It takes about 20 minutes to read this article!

Hello everyone, we introduced the knowledge point about actual combat. It is mainly used in the case of more table data, how to cleverly take out a few pieces of data. Here are some of the worst-case scenarios for index failures.

For the record, I learned from Mr. Dinky, and I made my own technical summary

When it comes to index failure, today’s analysis is mainly from three directions. Function operations, implicit type conversion, implicit character encoding conversion. There is no like,! = etc.

Function operation

Suppose you now maintain a trading system in which the trading record table Tradelog contains the trade sequence number (TradeID), trader ID (operator), and trade time (T_modified) fields. We’ll ignore the other fields for the sake of description. The construction of this table is as follows:

mysql> CREATE TABLE `tradelog` (
  `id` int(11) NOT NULL.`tradeid` varchar(32) DEFAULT NULL.`operator` int(11) DEFAULT NULL.`t_modified` datetime DEFAULT NULL,
  PRIMARY KEY (`id`),
  KEY `tradeid` (`tradeid`),
  KEY `t_modified` (`t_modified`))ENGINE=InnoDB DEFAULT CHARSET=utf8mb4;
Copy the code

Assuming that all data has been recorded from the beginning of 2016 to the end of 2018, operations has a requirement to count the total number of transactions recorded in July of all years. This logic doesn’t seem too complicated; your SQL statement might say something like this:

mysql> select count(*) from tradelog where month(t_modified)=7;
Copy the code

Since the T_MODIFIED field has an index, you can safely execute the statement in the production repository, only to find that it takes too long to return the result.

If you ask a DBA colleague why this is the case, he will probably tell you that if you perform a function on a field, you do not need an index, which is a MySQL rule.

Now that you’ve learned about InnoDB’s index structure, you can ask why? Where month(t_modified)=7 where month(t_modified)=7

Here is a schematic of the T_modified index. The number above the box is the value of the month() function.

If your SQL condition is where T_modified =’2018-7-1 ‘, the engine will quickly locate the result required by t_MODIFIED =’2018-7-1 ‘by following the green arrow above.

In fact, the fast positioning capability provided by B+ trees comes from the orderness of sibling nodes in the same layer.

However, if you evaluate the month() function, you’ll see that when 7 is passed in, you don’t know what to do at the first level of the tree.

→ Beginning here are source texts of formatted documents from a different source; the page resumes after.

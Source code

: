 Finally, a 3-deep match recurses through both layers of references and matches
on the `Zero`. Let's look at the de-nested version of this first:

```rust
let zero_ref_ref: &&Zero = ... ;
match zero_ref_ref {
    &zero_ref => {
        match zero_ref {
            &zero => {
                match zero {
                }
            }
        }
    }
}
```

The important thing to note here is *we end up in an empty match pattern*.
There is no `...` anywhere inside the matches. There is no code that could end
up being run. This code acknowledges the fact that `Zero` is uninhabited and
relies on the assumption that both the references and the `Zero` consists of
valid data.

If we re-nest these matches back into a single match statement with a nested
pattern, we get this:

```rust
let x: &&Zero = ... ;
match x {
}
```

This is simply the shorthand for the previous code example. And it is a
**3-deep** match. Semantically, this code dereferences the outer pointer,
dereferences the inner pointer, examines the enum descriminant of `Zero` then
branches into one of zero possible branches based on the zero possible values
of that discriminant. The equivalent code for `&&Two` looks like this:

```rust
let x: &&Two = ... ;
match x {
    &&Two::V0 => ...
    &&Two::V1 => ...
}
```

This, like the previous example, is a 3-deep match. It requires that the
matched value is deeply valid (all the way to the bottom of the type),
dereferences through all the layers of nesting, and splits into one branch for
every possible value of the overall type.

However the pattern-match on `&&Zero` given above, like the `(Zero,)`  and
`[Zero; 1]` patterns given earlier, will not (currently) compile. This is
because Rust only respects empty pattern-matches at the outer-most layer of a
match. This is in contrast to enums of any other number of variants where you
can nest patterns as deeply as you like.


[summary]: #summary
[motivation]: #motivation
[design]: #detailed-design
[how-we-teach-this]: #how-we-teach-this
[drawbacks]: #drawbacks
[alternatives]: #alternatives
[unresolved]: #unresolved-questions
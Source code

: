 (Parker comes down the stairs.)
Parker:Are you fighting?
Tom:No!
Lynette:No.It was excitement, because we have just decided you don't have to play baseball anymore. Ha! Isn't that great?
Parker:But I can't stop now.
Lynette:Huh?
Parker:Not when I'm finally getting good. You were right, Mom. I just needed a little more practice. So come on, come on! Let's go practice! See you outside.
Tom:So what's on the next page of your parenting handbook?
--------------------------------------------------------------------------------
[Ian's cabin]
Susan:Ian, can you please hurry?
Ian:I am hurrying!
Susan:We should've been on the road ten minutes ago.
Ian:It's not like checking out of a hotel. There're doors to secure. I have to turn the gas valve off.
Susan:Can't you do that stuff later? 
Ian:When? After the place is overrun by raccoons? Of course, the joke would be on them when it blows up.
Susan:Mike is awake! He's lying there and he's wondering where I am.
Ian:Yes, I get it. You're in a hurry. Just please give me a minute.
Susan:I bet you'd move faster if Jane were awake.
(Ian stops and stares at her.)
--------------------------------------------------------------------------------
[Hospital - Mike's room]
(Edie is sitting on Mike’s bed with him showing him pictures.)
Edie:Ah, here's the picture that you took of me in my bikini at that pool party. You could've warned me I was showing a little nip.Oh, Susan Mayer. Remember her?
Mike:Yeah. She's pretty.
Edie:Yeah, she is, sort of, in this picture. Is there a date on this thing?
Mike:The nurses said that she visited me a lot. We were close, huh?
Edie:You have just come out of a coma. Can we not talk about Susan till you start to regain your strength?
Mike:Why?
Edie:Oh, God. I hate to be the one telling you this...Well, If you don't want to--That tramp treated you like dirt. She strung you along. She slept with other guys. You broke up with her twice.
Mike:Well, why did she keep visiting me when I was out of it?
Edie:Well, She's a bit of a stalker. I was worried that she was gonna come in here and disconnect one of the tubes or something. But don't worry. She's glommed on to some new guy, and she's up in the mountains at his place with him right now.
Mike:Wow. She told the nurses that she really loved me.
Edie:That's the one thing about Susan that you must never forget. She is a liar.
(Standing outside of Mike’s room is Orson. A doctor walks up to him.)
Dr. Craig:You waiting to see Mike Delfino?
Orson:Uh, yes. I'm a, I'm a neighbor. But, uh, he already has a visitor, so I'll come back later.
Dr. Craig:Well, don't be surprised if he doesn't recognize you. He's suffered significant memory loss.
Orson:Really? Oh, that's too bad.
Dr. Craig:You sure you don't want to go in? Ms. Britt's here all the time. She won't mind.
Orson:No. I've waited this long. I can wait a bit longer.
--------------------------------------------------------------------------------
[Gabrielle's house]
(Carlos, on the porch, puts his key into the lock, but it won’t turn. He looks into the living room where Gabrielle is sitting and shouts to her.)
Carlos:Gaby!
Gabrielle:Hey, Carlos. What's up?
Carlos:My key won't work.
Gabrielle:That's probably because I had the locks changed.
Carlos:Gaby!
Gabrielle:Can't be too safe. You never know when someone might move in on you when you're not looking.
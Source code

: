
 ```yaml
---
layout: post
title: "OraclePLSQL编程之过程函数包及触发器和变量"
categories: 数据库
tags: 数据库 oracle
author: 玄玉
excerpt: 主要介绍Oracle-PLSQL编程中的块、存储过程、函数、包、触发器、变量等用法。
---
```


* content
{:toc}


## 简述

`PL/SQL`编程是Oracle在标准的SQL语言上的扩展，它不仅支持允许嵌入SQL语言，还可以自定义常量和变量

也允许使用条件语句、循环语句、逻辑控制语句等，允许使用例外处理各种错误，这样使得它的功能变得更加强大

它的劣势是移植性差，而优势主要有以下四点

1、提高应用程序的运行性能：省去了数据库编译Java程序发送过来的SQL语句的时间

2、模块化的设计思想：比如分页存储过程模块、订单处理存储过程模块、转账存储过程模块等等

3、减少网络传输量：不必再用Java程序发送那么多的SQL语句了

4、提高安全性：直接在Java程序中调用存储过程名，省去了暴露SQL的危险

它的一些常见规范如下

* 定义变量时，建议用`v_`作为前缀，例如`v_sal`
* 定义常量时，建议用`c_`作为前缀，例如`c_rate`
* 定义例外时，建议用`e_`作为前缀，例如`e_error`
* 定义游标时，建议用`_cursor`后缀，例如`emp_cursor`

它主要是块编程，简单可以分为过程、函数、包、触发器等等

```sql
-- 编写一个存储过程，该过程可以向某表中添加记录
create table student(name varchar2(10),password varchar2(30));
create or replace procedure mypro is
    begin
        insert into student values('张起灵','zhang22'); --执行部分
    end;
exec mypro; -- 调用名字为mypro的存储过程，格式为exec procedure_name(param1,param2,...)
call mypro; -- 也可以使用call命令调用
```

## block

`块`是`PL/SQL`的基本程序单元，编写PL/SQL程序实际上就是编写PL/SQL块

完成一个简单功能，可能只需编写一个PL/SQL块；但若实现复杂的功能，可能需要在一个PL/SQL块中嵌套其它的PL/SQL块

That is, performing functional operations on index fields can break the order of index values, so the optimizer decides to abandon tree search.

Note that the optimizer is not abandoning the use of this index.

In this example, instead of tree searching, the optimizer has the option of traversing either the primary key index or the index T_MODIFIED. After comparing the index size, the optimizer finds that t_MODIFIED is smaller and traversing this index is faster than traversing the primary key index. Therefore, the index T_modified will be selected.

Next, let’s use the Explain command to view the execution result of this SQL statement.

Key =”t_modified” means that the index t_modified is used; I inserted 100,000 rows in the test table data, rows=100335, indicating that this statement scanned all values of the entire index; The Using index of Extra indicates that an overwrite index is used.

That is, the month() operation in the T_modified field results in a full index scan. To take advantage of the quick locating power of indexes, we need to change our SQL statements to range queries based on the fields themselves. By writing this, the optimizer will be able to take advantage of the fast positioning capabilities of the T_Modified index as expected.

mysql> select count(*) from tradelog where
    -> (t_modified >= '2016-7-1' and t_modified<'2016-8-1') or
    -> (t_modified >= '2017-7-1' and t_modified<'2017-8-1') or 
    -> (t_modified >= '2018-7-1' and t_modified<'2018-8-1');
Copy the code

Of course, if your system goes live earlier, or you insert data from later years, you’ll need to make up for other years.

MySQL can no longer use the month() function, but can only use full index scans.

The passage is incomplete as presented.